Here it is glimpsed on the far right of the picture. It’s a baking hot day in summer. Two stand-ins for Lovecraft and Long appear to have just exited or are passing the “Lunch”. We can see the cafe is next to a “Chock Full of Nuts” ice-cream bar filled with young girls. There is a large hair stylist salon above.

And here it is as the combination of two close pictures, as best I can enlarge and colour it…

This is, incidentally, the oldest spot in “Breuckelen” (Brooklyn) which was a settlement first “established in 1646 in the vicinity of the present intersection of Fulton and Hoyt Streets”. Something Lovecraft would have known. The psychogeographers among my readers may perhaps take this as another bit of supporting evidence. Today the Lunch is the H&M menswear store at 497-501 Fulton Street, a wholly new metal-girder shell.

There is however a further bit of evidence to consider. Lovecraft offers another way to vector onto the location of “John’s”, in Selected Letters II

… at twilight, I wended my homeward way, pausing at John’s Spaghetti place for my usual [30-cent] Sunday dinner of meat balls and spaghetti, vanilla ice cream, and coffee. Incidentally — not many doors away, on the other side of Willoughby St., I found a restaurant which specialises in home-baked beans. (May 1925)

This appears to be it, directly on Willoughby St. The window lettering “Home-made baked beans” can just about be read and that seems a clincher…

This must complicate matters, as “not many doors away, on the other side of Willoughby St.” is clear enough. And yet, so is the fact that “John’s” was directly opposite a Monroe Clothes store. The two facts appear irreconcilable. Also the rather seedy Willoughby St. does not look like a place to open a Monroe Clothes store, had an additional one been opened circa 1921-25. Anyway, for those who want to puzzle on the location further, here is the 1939 map with marking…

There is a final piece of the puzzle. When the official receiver was appointed for the Monroe Clothes bankruptcy in June 15th 1926, it was listed as located at “409-21 Fulton Street”. Was this a temporary consolidation address for the Brooklyn stock, after the failure of the chain? Or had it been there in June 1925 when Lovecraft fatefully glanced out of the window of John’s and saved his wardrobe from disaster? It is more or less “on the corner of Fulton and Willoughby”, but I can find no evidence of a move or a new branch, and in pictures the location appears to have been that of the Citizen newspaper offices. It may be that the address is actually the HQ at the Manhattan end of Fulton Street, across the river.
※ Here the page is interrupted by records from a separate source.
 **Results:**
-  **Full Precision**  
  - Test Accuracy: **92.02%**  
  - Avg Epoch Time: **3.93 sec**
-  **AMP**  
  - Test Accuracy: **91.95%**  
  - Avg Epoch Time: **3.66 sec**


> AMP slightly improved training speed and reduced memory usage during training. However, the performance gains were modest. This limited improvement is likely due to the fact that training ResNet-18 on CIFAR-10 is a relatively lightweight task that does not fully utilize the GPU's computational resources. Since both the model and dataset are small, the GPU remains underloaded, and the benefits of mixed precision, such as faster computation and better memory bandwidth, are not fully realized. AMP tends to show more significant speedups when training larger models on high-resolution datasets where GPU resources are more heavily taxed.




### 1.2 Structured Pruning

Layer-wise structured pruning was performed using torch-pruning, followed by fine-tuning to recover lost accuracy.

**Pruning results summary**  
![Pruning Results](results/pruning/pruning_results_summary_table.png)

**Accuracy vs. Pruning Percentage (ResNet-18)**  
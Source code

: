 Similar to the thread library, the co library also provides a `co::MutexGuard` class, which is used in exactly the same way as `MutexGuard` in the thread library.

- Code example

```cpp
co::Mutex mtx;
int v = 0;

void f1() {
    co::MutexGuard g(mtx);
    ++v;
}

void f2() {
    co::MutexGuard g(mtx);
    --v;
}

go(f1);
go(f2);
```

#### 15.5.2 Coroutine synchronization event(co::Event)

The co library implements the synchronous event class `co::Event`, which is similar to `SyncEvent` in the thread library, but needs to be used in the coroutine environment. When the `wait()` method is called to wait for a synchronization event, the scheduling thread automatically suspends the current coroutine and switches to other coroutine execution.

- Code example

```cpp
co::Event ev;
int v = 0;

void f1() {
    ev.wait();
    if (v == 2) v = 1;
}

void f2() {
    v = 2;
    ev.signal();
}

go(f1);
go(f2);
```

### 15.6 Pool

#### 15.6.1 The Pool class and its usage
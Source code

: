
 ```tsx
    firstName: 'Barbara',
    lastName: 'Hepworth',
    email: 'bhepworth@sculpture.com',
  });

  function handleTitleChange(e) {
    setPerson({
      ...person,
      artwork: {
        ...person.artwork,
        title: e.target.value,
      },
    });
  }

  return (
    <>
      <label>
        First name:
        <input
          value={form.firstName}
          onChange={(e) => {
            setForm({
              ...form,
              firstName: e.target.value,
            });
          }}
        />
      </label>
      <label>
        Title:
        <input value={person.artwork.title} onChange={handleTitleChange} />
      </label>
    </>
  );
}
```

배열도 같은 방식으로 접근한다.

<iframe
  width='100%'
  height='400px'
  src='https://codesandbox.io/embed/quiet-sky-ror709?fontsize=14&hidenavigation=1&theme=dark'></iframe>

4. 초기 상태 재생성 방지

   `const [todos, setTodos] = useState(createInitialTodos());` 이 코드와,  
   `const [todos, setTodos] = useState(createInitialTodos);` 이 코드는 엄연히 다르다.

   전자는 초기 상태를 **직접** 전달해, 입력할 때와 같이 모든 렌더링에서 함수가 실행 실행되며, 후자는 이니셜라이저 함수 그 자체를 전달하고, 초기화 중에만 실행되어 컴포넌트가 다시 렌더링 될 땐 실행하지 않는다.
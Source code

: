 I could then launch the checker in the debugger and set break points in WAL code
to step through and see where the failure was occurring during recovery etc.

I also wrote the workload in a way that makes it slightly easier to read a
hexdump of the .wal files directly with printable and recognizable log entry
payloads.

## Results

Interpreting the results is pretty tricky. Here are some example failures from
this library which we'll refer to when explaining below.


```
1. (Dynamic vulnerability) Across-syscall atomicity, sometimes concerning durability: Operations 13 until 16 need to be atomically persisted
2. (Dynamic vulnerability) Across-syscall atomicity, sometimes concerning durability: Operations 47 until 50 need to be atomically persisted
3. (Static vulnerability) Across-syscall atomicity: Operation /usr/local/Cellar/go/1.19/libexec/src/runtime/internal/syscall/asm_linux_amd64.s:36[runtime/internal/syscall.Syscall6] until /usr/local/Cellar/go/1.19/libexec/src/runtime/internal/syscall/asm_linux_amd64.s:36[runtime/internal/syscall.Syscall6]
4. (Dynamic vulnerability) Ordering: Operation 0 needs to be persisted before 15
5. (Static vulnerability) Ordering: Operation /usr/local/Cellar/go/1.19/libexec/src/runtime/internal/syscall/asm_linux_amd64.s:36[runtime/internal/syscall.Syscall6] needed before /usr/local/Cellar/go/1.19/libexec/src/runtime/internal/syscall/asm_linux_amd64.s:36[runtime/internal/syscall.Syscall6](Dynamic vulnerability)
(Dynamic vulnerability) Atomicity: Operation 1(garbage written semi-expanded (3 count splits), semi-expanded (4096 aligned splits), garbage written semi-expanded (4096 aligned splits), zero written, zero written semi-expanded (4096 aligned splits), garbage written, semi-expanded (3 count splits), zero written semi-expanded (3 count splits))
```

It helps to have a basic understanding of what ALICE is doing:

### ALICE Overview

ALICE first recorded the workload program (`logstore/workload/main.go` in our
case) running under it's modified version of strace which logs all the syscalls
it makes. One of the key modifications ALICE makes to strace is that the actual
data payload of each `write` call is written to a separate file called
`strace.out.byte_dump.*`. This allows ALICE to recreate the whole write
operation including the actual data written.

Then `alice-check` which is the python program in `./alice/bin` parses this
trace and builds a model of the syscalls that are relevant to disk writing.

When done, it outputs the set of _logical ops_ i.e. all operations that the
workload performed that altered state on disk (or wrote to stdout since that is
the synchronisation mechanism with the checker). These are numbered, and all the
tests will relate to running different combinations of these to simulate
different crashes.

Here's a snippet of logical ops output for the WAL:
Of course, Lovecraft’s habits shifted a little as the summer waned. In the fine Autumn weather (Kirk’s diary says it was a lovely New York ‘Indian summer’ for a few weeks) Loveman and Leeds tipped him off to two places where one could get a good 25-cent spaghetti dinner, and his occasional patronage of these new places and others was perhaps aided by John’s upping the price of a dinner from 30 to 35-cents. There was a long nationwide coal strike starting, and it sounds from his Letters like everyone was putting up prices in anticipation of an expensive 1925-26 winter. His landlady also jacked up the price of the room. January 1925, you’ll recall, had seen New York’s worst snow-storm in living memory, and many including Lovecraft were likely expecting another freezing winter. In the Autumn/Fall he tried to restrict his spaghetti meals to Sundays-only, if he hadn’t already done so, as he anticipates the cost of his room’s oil heater during the winter. At this time his letters talk of snacking and staving off hunger, as he worked, by the occasional consumption of stale left-over Kalem Club crumb-cake or rather more tasty boxed cheese ‘Tid-bits’…

For meals in his room, the cooling weather meant he could re-introduce bread-and-cheese. There was no such new-fangled thing as a fridge in a cheap Brooklyn lodging house in 1925. He states he then took his meals off home-made ‘newspaper’ plates, and he appears to have been eating straight out of cold cans. The 35-cent Sunday meal at “John’s” would have seemed a feast by comparison.